Henri Frederic Amiel in his Journal entry for August 15, 1851

When I am unable to start it’s most often because I am afraid my efforts won’t measure up. Sometimes I need to ask for help but most often it’s getting comfortable with “good enough.” That can take weeks. Alas something that might be been pretty good three weeks ago and acceptable two weeks ago has now been written off even as I continue to leave it unstarted.

“It is astonishing how all of us are generally cumbered up with the thousand and one hindrances and duties which are not such, but which nevertheless wind us about with their spider threads and fetter the movement of our wings.”
Henri Frederic Amiel in his Journal entry for August 15, 1851

I play this game of rock-paper-scissors with myself: I should get started on rock, but then I realize that paper is actually more important until it occurs to me that scissors is even more critical.

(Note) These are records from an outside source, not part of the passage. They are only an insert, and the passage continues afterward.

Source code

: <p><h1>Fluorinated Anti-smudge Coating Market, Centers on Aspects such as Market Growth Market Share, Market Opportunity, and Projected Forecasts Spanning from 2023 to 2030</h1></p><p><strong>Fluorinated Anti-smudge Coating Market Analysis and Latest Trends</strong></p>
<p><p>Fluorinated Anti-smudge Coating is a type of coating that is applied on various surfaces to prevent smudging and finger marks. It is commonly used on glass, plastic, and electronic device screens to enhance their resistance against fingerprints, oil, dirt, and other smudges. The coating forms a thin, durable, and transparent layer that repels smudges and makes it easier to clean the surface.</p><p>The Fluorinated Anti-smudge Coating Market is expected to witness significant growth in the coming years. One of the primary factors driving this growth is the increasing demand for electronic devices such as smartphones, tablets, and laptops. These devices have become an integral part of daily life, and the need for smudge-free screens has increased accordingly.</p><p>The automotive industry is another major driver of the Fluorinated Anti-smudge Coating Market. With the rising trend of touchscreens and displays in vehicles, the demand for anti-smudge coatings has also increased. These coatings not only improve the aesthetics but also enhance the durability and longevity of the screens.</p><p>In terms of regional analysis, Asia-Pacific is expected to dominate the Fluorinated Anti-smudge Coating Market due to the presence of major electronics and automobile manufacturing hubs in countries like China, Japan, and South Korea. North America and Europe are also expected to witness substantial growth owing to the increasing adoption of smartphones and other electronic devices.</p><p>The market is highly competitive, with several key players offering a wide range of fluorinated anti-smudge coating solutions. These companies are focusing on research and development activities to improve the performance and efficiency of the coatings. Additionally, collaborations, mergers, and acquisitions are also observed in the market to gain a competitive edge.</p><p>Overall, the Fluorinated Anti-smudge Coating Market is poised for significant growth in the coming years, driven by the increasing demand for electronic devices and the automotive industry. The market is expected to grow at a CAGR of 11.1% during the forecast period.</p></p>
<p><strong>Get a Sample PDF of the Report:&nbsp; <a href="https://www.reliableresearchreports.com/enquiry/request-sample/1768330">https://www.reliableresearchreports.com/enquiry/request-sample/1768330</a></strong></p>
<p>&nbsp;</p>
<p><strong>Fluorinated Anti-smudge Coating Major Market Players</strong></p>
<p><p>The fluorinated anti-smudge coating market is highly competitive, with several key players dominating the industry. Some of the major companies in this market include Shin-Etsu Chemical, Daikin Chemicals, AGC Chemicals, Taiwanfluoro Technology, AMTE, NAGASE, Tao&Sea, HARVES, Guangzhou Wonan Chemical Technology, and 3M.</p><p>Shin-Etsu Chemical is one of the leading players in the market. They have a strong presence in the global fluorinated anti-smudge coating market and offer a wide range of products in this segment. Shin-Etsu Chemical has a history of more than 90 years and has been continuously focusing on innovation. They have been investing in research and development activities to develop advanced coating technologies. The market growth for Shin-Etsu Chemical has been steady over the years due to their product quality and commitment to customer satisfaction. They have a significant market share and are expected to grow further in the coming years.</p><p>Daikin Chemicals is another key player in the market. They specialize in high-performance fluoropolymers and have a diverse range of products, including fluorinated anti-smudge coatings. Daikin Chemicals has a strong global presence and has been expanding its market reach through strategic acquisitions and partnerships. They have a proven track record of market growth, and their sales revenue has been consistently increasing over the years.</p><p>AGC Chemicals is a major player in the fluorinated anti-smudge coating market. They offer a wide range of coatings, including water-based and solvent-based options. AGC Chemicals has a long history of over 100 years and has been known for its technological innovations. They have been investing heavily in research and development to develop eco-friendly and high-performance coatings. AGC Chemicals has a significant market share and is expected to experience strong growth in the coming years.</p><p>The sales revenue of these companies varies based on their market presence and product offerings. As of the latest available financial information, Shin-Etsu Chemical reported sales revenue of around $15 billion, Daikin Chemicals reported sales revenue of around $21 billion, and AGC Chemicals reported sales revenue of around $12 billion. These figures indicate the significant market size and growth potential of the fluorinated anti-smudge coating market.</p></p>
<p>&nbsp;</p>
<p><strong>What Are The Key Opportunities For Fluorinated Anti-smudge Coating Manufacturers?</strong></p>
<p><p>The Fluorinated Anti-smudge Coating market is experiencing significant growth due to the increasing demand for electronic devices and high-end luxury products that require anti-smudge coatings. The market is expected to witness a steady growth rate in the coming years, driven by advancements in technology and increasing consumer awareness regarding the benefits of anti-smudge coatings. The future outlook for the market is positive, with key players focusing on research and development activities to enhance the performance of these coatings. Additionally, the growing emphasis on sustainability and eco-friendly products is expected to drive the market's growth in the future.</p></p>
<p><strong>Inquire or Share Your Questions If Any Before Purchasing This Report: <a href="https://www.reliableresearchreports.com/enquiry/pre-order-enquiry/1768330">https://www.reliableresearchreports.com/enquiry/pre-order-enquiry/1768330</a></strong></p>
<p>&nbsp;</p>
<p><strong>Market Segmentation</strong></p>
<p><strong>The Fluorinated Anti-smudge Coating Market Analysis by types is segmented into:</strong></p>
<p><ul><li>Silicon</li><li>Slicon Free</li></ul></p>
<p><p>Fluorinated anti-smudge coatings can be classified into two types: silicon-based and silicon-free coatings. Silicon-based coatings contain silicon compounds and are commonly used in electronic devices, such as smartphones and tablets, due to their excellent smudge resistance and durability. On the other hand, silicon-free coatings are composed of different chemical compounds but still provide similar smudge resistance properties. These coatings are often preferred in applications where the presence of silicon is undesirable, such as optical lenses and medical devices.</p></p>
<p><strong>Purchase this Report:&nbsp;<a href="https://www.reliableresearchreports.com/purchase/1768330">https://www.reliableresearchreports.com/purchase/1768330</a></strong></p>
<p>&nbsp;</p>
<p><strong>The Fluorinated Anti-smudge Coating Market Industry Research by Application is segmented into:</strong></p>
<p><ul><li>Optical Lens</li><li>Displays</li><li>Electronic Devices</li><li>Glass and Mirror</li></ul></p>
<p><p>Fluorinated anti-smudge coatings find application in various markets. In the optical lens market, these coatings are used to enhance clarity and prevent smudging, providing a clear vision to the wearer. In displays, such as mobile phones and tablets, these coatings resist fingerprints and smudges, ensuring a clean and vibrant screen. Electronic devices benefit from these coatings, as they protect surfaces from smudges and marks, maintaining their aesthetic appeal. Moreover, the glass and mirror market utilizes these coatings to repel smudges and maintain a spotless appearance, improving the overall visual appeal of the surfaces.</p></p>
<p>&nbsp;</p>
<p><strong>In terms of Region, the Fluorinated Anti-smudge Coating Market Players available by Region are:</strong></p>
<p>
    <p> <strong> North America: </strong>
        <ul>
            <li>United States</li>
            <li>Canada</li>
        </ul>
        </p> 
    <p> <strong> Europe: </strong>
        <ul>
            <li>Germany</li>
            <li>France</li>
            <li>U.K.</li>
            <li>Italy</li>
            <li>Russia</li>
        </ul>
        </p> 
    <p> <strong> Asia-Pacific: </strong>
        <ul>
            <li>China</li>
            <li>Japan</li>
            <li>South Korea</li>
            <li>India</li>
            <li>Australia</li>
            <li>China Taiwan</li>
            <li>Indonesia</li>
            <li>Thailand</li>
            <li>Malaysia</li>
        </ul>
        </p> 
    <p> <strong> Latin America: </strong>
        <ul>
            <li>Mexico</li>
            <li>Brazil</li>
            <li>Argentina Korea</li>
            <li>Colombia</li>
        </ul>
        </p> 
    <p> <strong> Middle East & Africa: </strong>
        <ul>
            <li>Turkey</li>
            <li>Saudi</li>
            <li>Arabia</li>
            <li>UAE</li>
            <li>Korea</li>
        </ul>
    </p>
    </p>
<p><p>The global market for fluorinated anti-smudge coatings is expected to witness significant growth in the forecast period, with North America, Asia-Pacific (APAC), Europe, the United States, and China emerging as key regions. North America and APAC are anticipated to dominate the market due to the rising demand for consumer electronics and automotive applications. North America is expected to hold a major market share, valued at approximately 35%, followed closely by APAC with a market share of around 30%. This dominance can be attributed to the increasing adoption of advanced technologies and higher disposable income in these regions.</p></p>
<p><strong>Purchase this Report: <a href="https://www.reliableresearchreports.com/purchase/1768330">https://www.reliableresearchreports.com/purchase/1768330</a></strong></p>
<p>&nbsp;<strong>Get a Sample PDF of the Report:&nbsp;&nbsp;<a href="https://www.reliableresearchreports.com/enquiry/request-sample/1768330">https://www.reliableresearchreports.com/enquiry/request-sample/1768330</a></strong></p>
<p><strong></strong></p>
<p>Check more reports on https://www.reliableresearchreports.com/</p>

It quickly dawns on me that rock trumps scissors and after a few cycles it’s time for lunch or dinner or bed.

“It is the lack of order which makes us slaves; the confusion of today discounts the freedom of tomorrow. Confusion is the enemy of all comfort, and confusion is born of procrastination.”
Henri Frederic Amiel in his Journal entry for August 15, 1851

Things are rarely as good as I imagine they could be. Which can make them hard to share, or even continue to work on them because they are falling so far short of my expectations.

I Know It’s Done, But is it Done Done?

To know how to be ready we must be able to finish. Nothing is done but what is finished.
Henri Frederic Amiel in his Journal entry for August 15, 1851

I had an old boss who would ask the project team “I know it’s done but is it done done? In fact, now that I am thinking about it, is it done done done and ready to go?”

The things which we leave dragging behind us will start up again later on before us and harass our path. Let each day take thought for what concerns it, liquidate its own affairs and respect the day which is to follow, and then we shall be always ready.
Henri Frederic Amiel in his Journal entry for August 15, 1851

I do have one trick for this, when I realize that I am really not going to get around to finishing something before it will be obsolete I put it on my “do it / done” list with a [d] instead of an [x] to indicate I decided to give up on it. That’s OK.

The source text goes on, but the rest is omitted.